Dal canto suo la Cgil commentando sempre il rapporto della Corte dei Conti del 2023 denuncia che la spesa sanitaria pro capite nelle Marche è di 2.190 euro, al di sotto della media nazionale (2.241 euro pro-capite) e sotto la media delle Regioni del Centro Italia (2.270 euro pro-capite). Nelle Marche la spesa rendicontata a consuntivo ammonta a circa il 36% del totale del finanziamento (12,8 milioni di euro), valore molto limitato e nettamente inferiore al Centro (57%) e all’Italia nel suo complesso (70%). Insomm, anche la giunta “patriottica e tricolore” taglia senza remore, nonostante la stessa vicenda del Covid abbia messo a nudo le deficienze della nostra sanità, qui come altrove.

Di fronte a un quadro così inquietante ci sarebbe bisogno di un’efficace risposta dal basso, ma purtroppo una mobilitazione che possa costringere a un’inversione di tendenza non si vede.  Nel 2018 contro la chiusura dei piccoli ospedali e una legge regionale che andava ulteriormente a favore dei privati (poi ritirata), si mobilitarono alcuni comitati locali riunitisi provvisoriamente in rete; nell’anconetano si formò un “Forum provinciale per la sanità pubblica”, si tentò di mettere in piedi un coordinamento marchigiano stabile,  ma tutto durò pochi mesi a causa di logiche localistiche sul fronte comitati e delle oggettive difficoltà a coinvolgere il personale interno, sottoposto al ferreo regolamento della pubblica amministrazione.

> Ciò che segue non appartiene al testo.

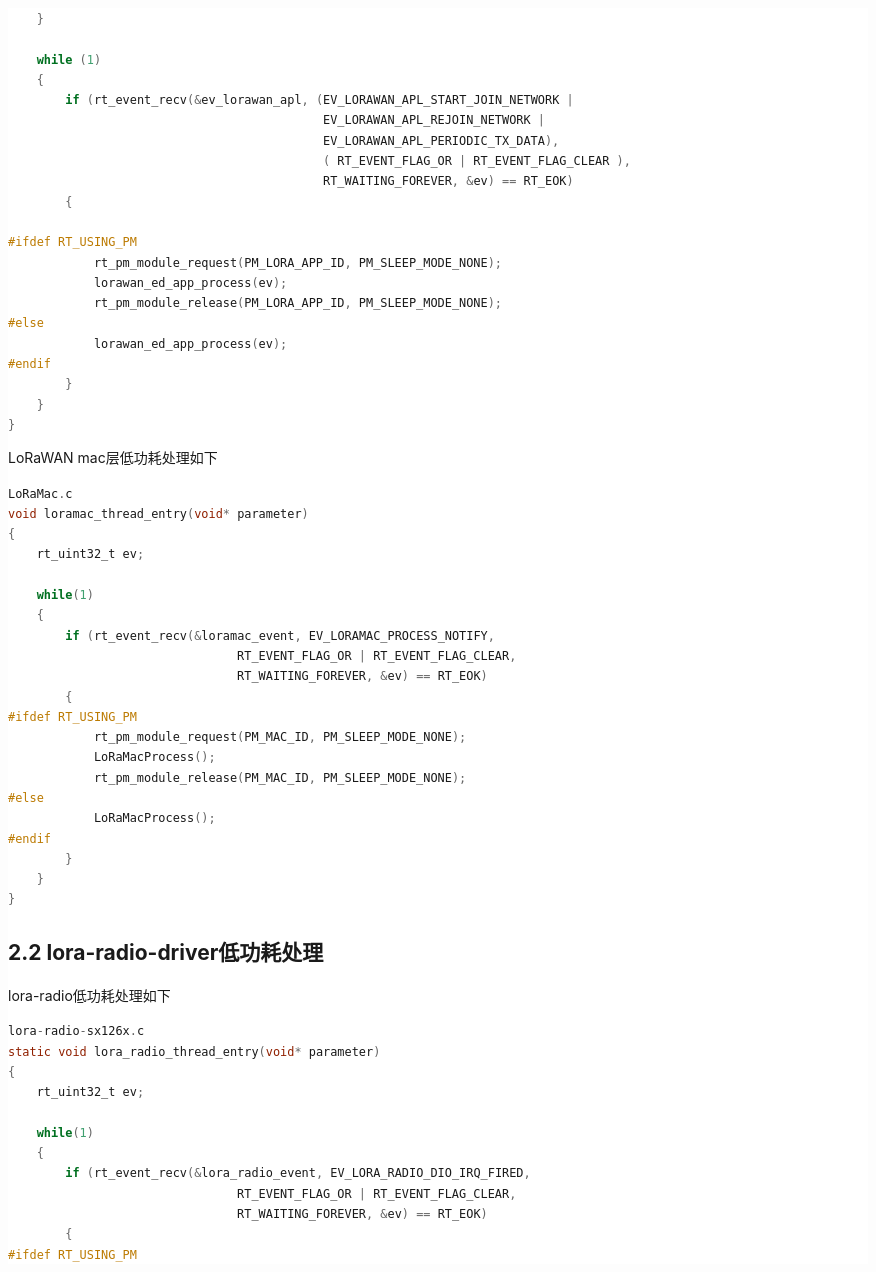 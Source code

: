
 ```c
    }

    while (1)
    {
        if (rt_event_recv(&ev_lorawan_apl, (EV_LORAWAN_APL_START_JOIN_NETWORK |
                                            EV_LORAWAN_APL_REJOIN_NETWORK |
                                            EV_LORAWAN_APL_PERIODIC_TX_DATA),
                                            ( RT_EVENT_FLAG_OR | RT_EVENT_FLAG_CLEAR ),
                                            RT_WAITING_FOREVER, &ev) == RT_EOK)
        {

#ifdef RT_USING_PM
            rt_pm_module_request(PM_LORA_APP_ID, PM_SLEEP_MODE_NONE);
            lorawan_ed_app_process(ev);
            rt_pm_module_release(PM_LORA_APP_ID, PM_SLEEP_MODE_NONE);
#else
            lorawan_ed_app_process(ev);
#endif
        }
    }
}
```
LoRaWAN mac层低功耗处理如下
```c
LoRaMac.c
void loramac_thread_entry(void* parameter)
{
    rt_uint32_t ev;
    
    while(1)
    {
        if (rt_event_recv(&loramac_event, EV_LORAMAC_PROCESS_NOTIFY,
                                RT_EVENT_FLAG_OR | RT_EVENT_FLAG_CLEAR,
                                RT_WAITING_FOREVER, &ev) == RT_EOK)
        {
#ifdef RT_USING_PM
            rt_pm_module_request(PM_MAC_ID, PM_SLEEP_MODE_NONE);
            LoRaMacProcess();
            rt_pm_module_release(PM_MAC_ID, PM_SLEEP_MODE_NONE);
#else
            LoRaMacProcess();
#endif
        }
    }
}
```
<a name="I7ajN"></a>
## 2.2 lora-radio-driver低功耗处理
lora-radio低功耗处理如下
```c
lora-radio-sx126x.c
static void lora_radio_thread_entry(void* parameter)
{
    rt_uint32_t ev;
    
    while(1)
    {
        if (rt_event_recv(&lora_radio_event, EV_LORA_RADIO_DIO_IRQ_FIRED,
                                RT_EVENT_FLAG_OR | RT_EVENT_FLAG_CLEAR,
                                RT_WAITING_FOREVER, &ev) == RT_EOK)
        {
#ifdef RT_USING_PM
```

In ogni caso nonostante il contesto così complicato, rimane l’impegno di alcune associazioni di base che da anni denunciano le politiche sopra riportate. Tra queste in prima fila c’è il “Gruppo Solidarietà” di Maiolati Spontini, paesino vicino a Jesi, in provincia di Ancona.

Nato nel 1979 sulla questione delle disabilità, ha gradualmente allargato le proprie attenzioni alle politiche sanitarie in generale, seppure il lavoro centrale svolto sia fortemente focalizzato sulla disabilità e l’assistenza alla popolazione anziana.

Fabio Ragaini, referente dell’associazione sottolinea come “soltanto con riferimento alla condizione di “non autosufficienza” nell’età anziana – una definizione alquanto generica che ricomprende situazioni con necessità sanitarie e assistenziali molto diverse – se analizziamo anche grossolanamente il rapporto tra domanda e offerta vediamo una distanza straordinariamente alta. Il deficit non è solo quantitativo, ma anche qualitativo. Dato quantitativo: sono circa 45.000 le persone con più di 65 anni che ricevono l’indennità di accompagnamento e con necessità di assistenza continuativa. L’Istat ci dice che se ne possono aggiungere altre 20.000 in condizione di non autosufficienza.

La Regione Marche indica in 35.000 il numero di persone con demenza. Ricevono assistenza domiciliare comunale circa 1.500 anziani (non sappiamo per quante ore settimanali); 600/700 accedono a Centri diurni, ma non sappiamo con quale frequenza (tempo pieno, tempo parziale?); circa 4.000 ricevono un sostegno economico (da 200 a circa 350 euro al mese, a seconda della tipologia di sostegno). Ci sono poi i servizi di cure domiciliari (che non riguardano solo gli anziani), che raggiungono il 2/3% degli ultra65enni, con una media di circa 2 ore al mese. 9.000 persone, di cui 7.500/8000 non autosufficienti, sono accolte in strutture residenziali. Se poi andiamo dentro e oltre i numeri, ci rendiamo conto che, quando una persona vive a casa, la cura grava sulle famiglie, che si trovano a dover essere anche registe dell’organizzazione dell’assistenza (le “badanti”, regolari e no, vengono stimate, non solo per gli anziani, in circa 30.000)”.

Anche su questo versante i dati sono eloquenti. Riusciremo a mettere una zeppa in questo meccanismo infernale che mina la salute e la vita di tutti noi?